On Monday evening I met for the first time in a while with my Ed.D. thesis supervisor, Steve Higgins. Even though I’m much closer to Durham University these days we find it more productive to talk via Skype. 🙂

The focus of our discussion was my forthcoming submission of an article to an academic journal. Whilst my recent book review will be published in E-Learning and Digital Media 7:3 later this year this will (hopefully!) be the first time anything original of mine will be published in a peer-reviewed journal. I’m quite excited. 🙂

Regular readers know how open and candid I am about almost every area of my life via this blog and Twitter. I’m sure you’ll forgive me this once when I don’t go into too much detail about my proposed article; it would be easy to get scooped! Suffice to say I’m looking to apply a framework that should help understand just how exactly ‘literacies of the digital’ are ambiguous.
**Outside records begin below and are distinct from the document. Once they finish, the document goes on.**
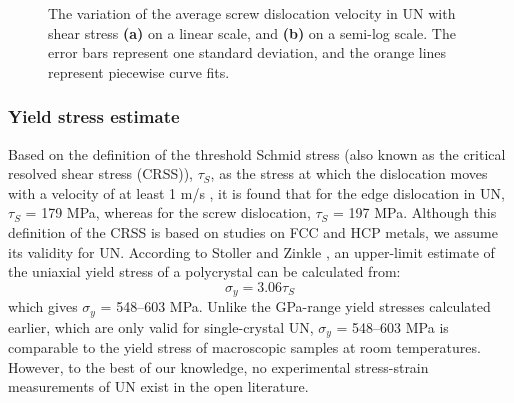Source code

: \documentclass[applsci,article,submit,pdftex,moreauthors]{Definitions/mdpi}
\newcommand{\?}{\stackrel{?}{=}}
\begin{document}
\begin{figure}[h!]
\centering
{}
\hfill
{}
\caption{The variation of the average screw dislocation velocity in UN with shear stress \textbf{(a)} on a linear scale, and \textbf{(b)} on a semi-log scale. The error bars represent one standard deviation, and the orange lines represent piecewise curve fits.}
\label{Fig:DislocPosTimeScrew}
\end{figure}

\subsubsection{Yield stress estimate}

Based on the definition of the threshold Schmid stress (also known as the critical resolved shear stress (CRSS)), $\tau_S$, as the stress at which the dislocation moves with a velocity of at least 1 m/s \cite{Murty2013}, it is found that for the edge dislocation in UN, $\tau_S$ = 179 MPa, whereas for the screw dislocation, $\tau_S$ = 197 MPa. Although this definition of the CRSS is based on studies on FCC and HCP metals, we assume its validity for UN. According to Stoller and Zinkle \cite{Stoller2000}, an upper-limit estimate of the uniaxial yield stress of a polycrystal can be calculated from:
\begin{equation}
\sigma_y = 3.06 \tau_S
\label{Eq:Taylor}
\end{equation}
which gives $\sigma_y$ = 548--603 MPa. Unlike the GPa-range yield stresses calculated earlier, which are only valid for single-crystal UN, $\sigma_y$ = 548--603 MPa is comparable to the yield stress of macroscopic samples at room temperatures. However, to the best of our knowledge, no experimental stress-strain measurements of UN exist in the open literature.
\end{document}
We also discussed the concept of Flow, popularised by Mihaly Csikszentmihalyi. I was a big fan of this theory when I first came across it, but now I realise it’s as empty a concept as ‘digital literacy’. Still, I do believe that such terms have some kind of Pragmatic utility – they are ‘good in the way of belief’. I’ve got a Venn diagram in mind to explain this in the article I’m writing.

Steve said something quite powerful in our conversation about ‘compressing depth of thought’. If you use too much terminology, compress ideas into too small a space and be overly concise then readers have to ‘read out’ rather than ‘read in’ to your work. If they’re not ‘reading in’ then they’re not applying. That, he says, is why ‘lighter, fluffier’ stuff gets more readily applied, whilst more ‘serious, focused’ stuff is sometimes ignored. I’ve certainly found that even with some of my blog posts.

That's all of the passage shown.